What to produce:
From the line with "reference here is" through the line with "shows that the", repeat the entries verbatim, both end lines included, and add nothing.

++++++

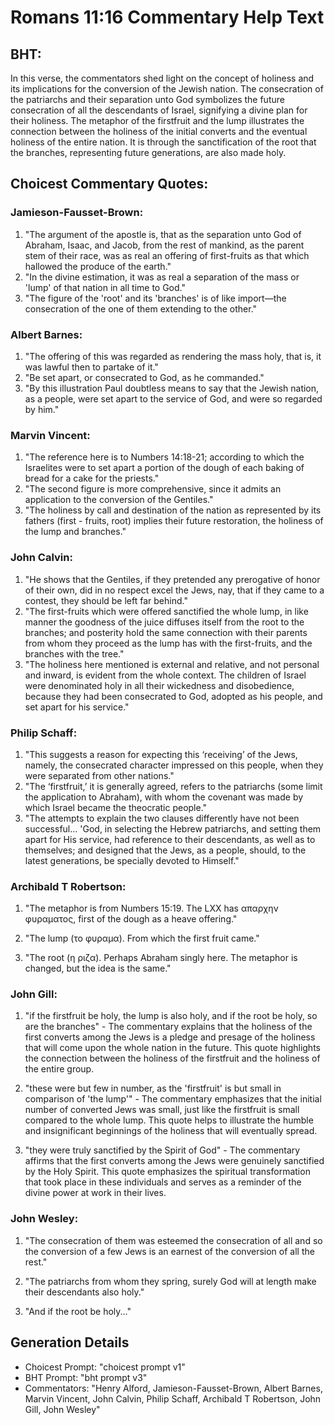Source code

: # Romans 11:16 Commentary Help Text

## BHT:
In this verse, the commentators shed light on the concept of holiness and its implications for the conversion of the Jewish nation. The consecration of the patriarchs and their separation unto God symbolizes the future consecration of all the descendants of Israel, signifying a divine plan for their holiness. The metaphor of the firstfruit and the lump illustrates the connection between the holiness of the initial converts and the eventual holiness of the entire nation. It is through the sanctification of the root that the branches, representing future generations, are also made holy.

## Choicest Commentary Quotes:
### Jamieson-Fausset-Brown:
1. "The argument of the apostle is, that as the separation unto God of Abraham, Isaac, and Jacob, from the rest of mankind, as the parent stem of their race, was as real an offering of first-fruits as that which hallowed the produce of the earth."
2. "In the divine estimation, it was as real a separation of the mass or 'lump' of that nation in all time to God."
3. "The figure of the 'root' and its 'branches' is of like import—the consecration of the one of them extending to the other."

### Albert Barnes:
1. "The offering of this was regarded as rendering the mass holy, that is, it was lawful then to partake of it." 
2. "Be set apart, or consecrated to God, as he commanded." 
3. "By this illustration Paul doubtless means to say that the Jewish nation, as a people, were set apart to the service of God, and were so regarded by him."

### Marvin Vincent:
1. "The reference here is to Numbers 14:18-21; according to which the Israelites were to set apart a portion of the dough of each baking of bread for a cake for the priests." 
2. "The second figure is more comprehensive, since it admits an application to the conversion of the Gentiles."
3. "The holiness by call and destination of the nation as represented by its fathers (first - fruits, root) implies their future restoration, the holiness of the lump and branches."

### John Calvin:
1. "He shows that the Gentiles, if they pretended any prerogative of honor of their own, did in no respect excel the Jews, nay, that if they came to a contest, they should be left far behind."
2. "The first-fruits which were offered sanctified the whole lump, in like manner the goodness of the juice diffuses itself from the root to the branches; and posterity hold the same connection with their parents from whom they proceed as the lump has with the first-fruits, and the branches with the tree."
3. "The holiness here mentioned is external and relative, and not personal and inward, is evident from the whole context. The children of Israel were denominated holy in all their wickedness and disobedience, because they had been consecrated to God, adopted as his people, and set apart for his service."

### Philip Schaff:
1. "This suggests a reason for expecting this ‘receiving’ of the Jews, namely, the consecrated character impressed on this people, when they were separated from other nations."
2. "The ‘firstfruit,’ it is generally agreed, refers to the patriarchs (some limit the application to Abraham), with whom the covenant was made by which Israel became the theocratic people."
3. "The attempts to explain the two clauses differently have not been successful... 'God, in selecting the Hebrew patriarchs, and setting them apart for His service, had reference to their descendants, as well as to themselves; and designed that the Jews, as a people, should, to the latest generations, be specially devoted to Himself."

### Archibald T Robertson:
1. "The metaphor is from Numbers 15:19. The LXX has απαρχην φυραματος, first of the dough as a heave offering." 

2. "The lump (το φυραμα). From which the first fruit came."

3. "The root (η ριζα). Perhaps Abraham singly here. The metaphor is changed, but the idea is the same."

### John Gill:
1. "if the firstfruit be holy, the lump is also holy, and if the root be holy, so are the branches" - The commentary explains that the holiness of the first converts among the Jews is a pledge and presage of the holiness that will come upon the whole nation in the future. This quote highlights the connection between the holiness of the firstfruit and the holiness of the entire group.

2. "these were but few in number, as the 'firstfruit' is but small in comparison of 'the lump'" - The commentary emphasizes that the initial number of converted Jews was small, just like the firstfruit is small compared to the whole lump. This quote helps to illustrate the humble and insignificant beginnings of the holiness that will eventually spread.

3. "they were truly sanctified by the Spirit of God" - The commentary affirms that the first converts among the Jews were genuinely sanctified by the Holy Spirit. This quote emphasizes the spiritual transformation that took place in these individuals and serves as a reminder of the divine power at work in their lives.

### John Wesley:
1. "The consecration of them was esteemed the consecration of all and so the conversion of a few Jews is an earnest of the conversion of all the rest."

2. "The patriarchs from whom they spring, surely God will at length make their descendants also holy."

3. "And if the root be holy..."


## Generation Details
- Choicest Prompt: "choicest prompt v1"
- BHT Prompt: "bht prompt v3"
- Commentators: "Henry Alford, Jamieson-Fausset-Brown, Albert Barnes, Marvin Vincent, John Calvin, Philip Schaff, Archibald T Robertson, John Gill, John Wesley"
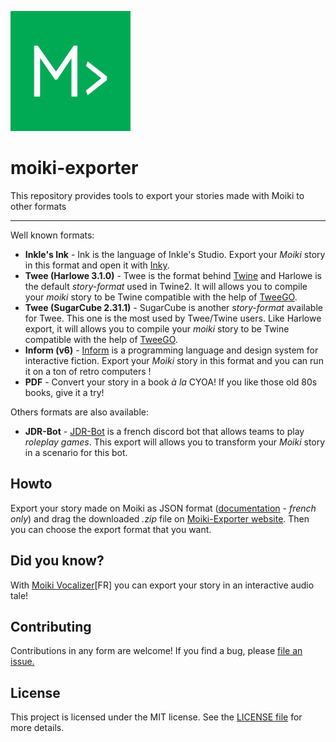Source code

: ![](https://raw.githubusercontent.com/kaelhem/moiki-exporter/website/public/android-chrome-192x192.png)

# moiki-exporter
This repository provides tools to export your stories made with Moiki to other formats

---

Well known formats:

+ **Inkle's Ink** - Ink is the language of Inkle's Studio. Export your _Moiki_ story in this format and open it with [Inky](https://www.inklestudios.com/ink/).
+ **Twee (Harlowe 3.1.0)** - Twee is the format behind [Twine](https://twinery.org/) and Harlowe is the default _story-format_ used in Twine2. It will allows you to compile your _moiki_ story to be Twine compatible with the help of [TweeGO](https://www.motoslave.net/tweego/).
+ **Twee (SugarCube 2.31.1)** - SugarCube is another _story-format_ available for Twee. This one is the most used by Twee/Twine users. Like Harlowe export, it will allows you to compile your _moiki_ story to be Twine compatible with the help of [TweeGO](https://www.motoslave.net/tweego/).
+ **Inform (v6)** - [Inform](http://ifwiki.org/index.php/Inform_6) is a programming language and design system for interactive fiction. Export your _Moiki_ story in this format and you can run it on a ton of retro computers !
+ **PDF** - Convert your story in a book _à la_ CYOA! If you like those old 80s books, give it a try!

Others formats are also available:
+ **JDR-Bot** - [JDR-Bot](https://github.com/Cyril-Fiesta/jdr-bot) is a french discord bot that allows teams to play _roleplay games_. This export will allows you to transform your _Moiki_ story in a scenario for this bot.

## Howto

Export your story made on Moiki as JSON format ([documentation](https://moiki.fr/documentation/export) - *french only*) and drag the downloaded _.zip_ file on [Moiki-Exporter website](https://moiki-exporter.netlify.app/). Then you can choose the export format that you want.

## Did you know?

With [Moiki Vocalizer](https://github.com/kaelhem/moiki-vocalizer/blob/master/README.md)[FR] you can export your story in an interactive audio tale!

## Contributing

Contributions in any form are welcome! If you find a bug, please [file an issue.](https://github.com/kaelhem/moiki-exporter/issues)

## License

This project is licensed under the MIT license. See the [LICENSE file](./LICENSE) for more details.
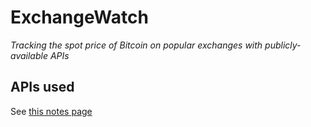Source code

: # ExchangeWatch

*Tracking the spot price of Bitcoin on popular exchanges with publicly-available APIs*

## APIs used

See [this notes page](/notes.md)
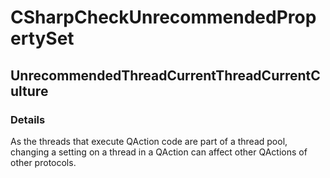 ﻿---  
uid: Validator_3_37_2  
---

# CSharpCheckUnrecommendedPropertySet

## UnrecommendedThreadCurrentThreadCurrentCulture

### Details

As the threads that execute QAction code are part of a thread pool, changing a setting on a thread in a QAction can affect other QActions of other protocols.
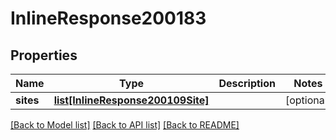 # InlineResponse200183

## Properties
Name | Type | Description | Notes
------------ | ------------- | ------------- | -------------
**sites** | [**list[InlineResponse200109Site]**](InlineResponse200109Site.md) |  | [optional] 

[[Back to Model list]](../README.md#documentation-for-models) [[Back to API list]](../README.md#documentation-for-api-endpoints) [[Back to README]](../README.md)

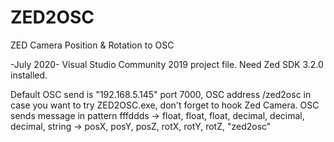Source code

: # ZED2OSC
ZED Camera Position &amp; Rotation to OSC

-July 2020-
Visual Studio Community 2019 project file.
Need Zed SDK 3.2.0 installed.

Default OSC send is "192.168.5.145" port 7000, OSC address /zed2osc in case you want to try ZED2OSC.exe,
don't forget to hook Zed Camera. 
OSC sends message in pattern fffddds -> float, float, float, decimal, decimal, decimal, string -> posX, posY, posZ, rotX, rotY, rotZ, "zed2osc"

++++++

Solution for this task:
1. "The reference here is to Numbers 14:18-21; according to which the Israelites were to set apart a portion of the dough of each baking of bread for a cake for the priests." 
2. "The second figure is more comprehensive, since it admits an application to the conversion of the Gentiles."
3. "The holiness by call and destination of the nation as represented by its fathers (first - fruits, root) implies their future restoration, the holiness of the lump and branches."

### John Calvin:
1. "He shows that the Gentiles, if they pretended any prerogative of honor of their own, did in no respect excel the Jews, nay, that if they came to a contest, they should be left far behind."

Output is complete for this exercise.